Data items
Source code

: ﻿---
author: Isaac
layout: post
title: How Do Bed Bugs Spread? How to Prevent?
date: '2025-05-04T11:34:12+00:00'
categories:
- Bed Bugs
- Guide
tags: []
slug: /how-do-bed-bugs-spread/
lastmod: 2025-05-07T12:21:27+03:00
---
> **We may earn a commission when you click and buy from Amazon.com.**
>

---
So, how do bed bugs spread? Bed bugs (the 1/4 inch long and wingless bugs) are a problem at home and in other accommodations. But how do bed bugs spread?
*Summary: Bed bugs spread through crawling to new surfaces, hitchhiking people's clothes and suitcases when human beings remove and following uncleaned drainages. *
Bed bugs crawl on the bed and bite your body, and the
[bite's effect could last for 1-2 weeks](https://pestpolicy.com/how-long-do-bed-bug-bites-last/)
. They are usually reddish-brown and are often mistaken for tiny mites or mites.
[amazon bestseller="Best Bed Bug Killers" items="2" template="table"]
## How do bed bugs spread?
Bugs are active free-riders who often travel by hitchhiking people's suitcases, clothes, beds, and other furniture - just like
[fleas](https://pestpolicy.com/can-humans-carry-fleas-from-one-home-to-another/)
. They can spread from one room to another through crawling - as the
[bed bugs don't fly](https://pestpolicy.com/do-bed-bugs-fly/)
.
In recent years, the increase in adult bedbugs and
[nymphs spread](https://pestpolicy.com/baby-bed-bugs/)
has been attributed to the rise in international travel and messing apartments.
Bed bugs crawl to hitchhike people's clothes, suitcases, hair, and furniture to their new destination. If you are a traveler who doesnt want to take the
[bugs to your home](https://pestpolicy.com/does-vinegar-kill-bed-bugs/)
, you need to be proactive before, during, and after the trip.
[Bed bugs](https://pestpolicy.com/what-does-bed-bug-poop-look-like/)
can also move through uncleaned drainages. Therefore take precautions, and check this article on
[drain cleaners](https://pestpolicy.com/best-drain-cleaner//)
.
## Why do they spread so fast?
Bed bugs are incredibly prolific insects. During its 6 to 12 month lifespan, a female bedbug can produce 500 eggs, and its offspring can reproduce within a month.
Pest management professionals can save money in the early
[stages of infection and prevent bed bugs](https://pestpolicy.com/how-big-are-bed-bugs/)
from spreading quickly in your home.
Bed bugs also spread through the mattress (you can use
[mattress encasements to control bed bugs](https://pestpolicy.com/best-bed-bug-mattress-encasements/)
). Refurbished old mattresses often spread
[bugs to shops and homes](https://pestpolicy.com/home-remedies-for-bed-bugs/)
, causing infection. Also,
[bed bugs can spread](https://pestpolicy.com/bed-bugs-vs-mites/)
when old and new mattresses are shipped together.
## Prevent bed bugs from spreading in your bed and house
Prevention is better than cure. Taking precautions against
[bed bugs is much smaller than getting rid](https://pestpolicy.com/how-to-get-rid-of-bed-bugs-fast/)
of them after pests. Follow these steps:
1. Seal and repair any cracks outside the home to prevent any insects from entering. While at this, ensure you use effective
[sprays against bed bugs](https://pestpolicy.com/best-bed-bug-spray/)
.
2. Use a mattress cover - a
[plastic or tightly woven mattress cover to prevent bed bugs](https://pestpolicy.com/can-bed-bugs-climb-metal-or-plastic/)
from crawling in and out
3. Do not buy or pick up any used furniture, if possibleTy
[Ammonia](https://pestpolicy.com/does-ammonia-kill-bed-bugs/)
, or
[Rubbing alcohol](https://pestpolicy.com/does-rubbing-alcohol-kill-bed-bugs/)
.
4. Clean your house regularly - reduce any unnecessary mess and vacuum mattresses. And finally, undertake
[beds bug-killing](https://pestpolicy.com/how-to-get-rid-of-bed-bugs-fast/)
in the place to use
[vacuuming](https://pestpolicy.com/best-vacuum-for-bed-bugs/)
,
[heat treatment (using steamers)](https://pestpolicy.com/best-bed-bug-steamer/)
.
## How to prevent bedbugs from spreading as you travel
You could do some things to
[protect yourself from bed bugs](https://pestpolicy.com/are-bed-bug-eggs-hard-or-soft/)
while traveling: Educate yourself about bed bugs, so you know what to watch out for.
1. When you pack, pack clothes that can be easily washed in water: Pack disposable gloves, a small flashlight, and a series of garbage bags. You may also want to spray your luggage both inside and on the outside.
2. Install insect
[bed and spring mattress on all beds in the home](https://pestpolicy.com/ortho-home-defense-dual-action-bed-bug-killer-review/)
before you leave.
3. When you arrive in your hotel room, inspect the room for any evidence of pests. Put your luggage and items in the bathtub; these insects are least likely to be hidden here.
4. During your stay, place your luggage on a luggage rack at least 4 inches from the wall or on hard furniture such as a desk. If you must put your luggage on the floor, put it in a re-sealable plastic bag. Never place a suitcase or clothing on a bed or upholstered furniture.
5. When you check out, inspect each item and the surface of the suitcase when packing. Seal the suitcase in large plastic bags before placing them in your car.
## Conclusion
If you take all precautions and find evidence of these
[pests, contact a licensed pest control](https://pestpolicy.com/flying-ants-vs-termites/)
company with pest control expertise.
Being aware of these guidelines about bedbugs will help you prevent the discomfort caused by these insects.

*EXERCISE DIRECTIONS:* An exact copy of the lines above, from the one containing "[nymphs spread](https://pestpolicy.com/baby-bed-bugs/)" down to the one containing "from spreading quickly in your home." and including both, is the whole answer; retype it and nothing else.

*SOLUTION FOR THIS EXERCISE:*
[nymphs spread](https://pestpolicy.com/baby-bed-bugs/)
has been attributed to the rise in international travel and messing apartments.
Bed bugs crawl to hitchhike people's clothes, suitcases, hair, and furniture to their new destination. If you are a traveler who doesnt want to take the
[bugs to your home](https://pestpolicy.com/does-vinegar-kill-bed-bugs/)
, you need to be proactive before, during, and after the trip.
[Bed bugs](https://pestpolicy.com/what-does-bed-bug-poop-look-like/)
can also move through uncleaned drainages. Therefore take precautions, and check this article on
[drain cleaners](https://pestpolicy.com/best-drain-cleaner//)
.
## Why do they spread so fast?
Bed bugs are incredibly prolific insects. During its 6 to 12 month lifespan, a female bedbug can produce 500 eggs, and its offspring can reproduce within a month.
Pest management professionals can save money in the early
[stages of infection and prevent bed bugs](https://pestpolicy.com/how-big-are-bed-bugs/)
from spreading quickly in your home.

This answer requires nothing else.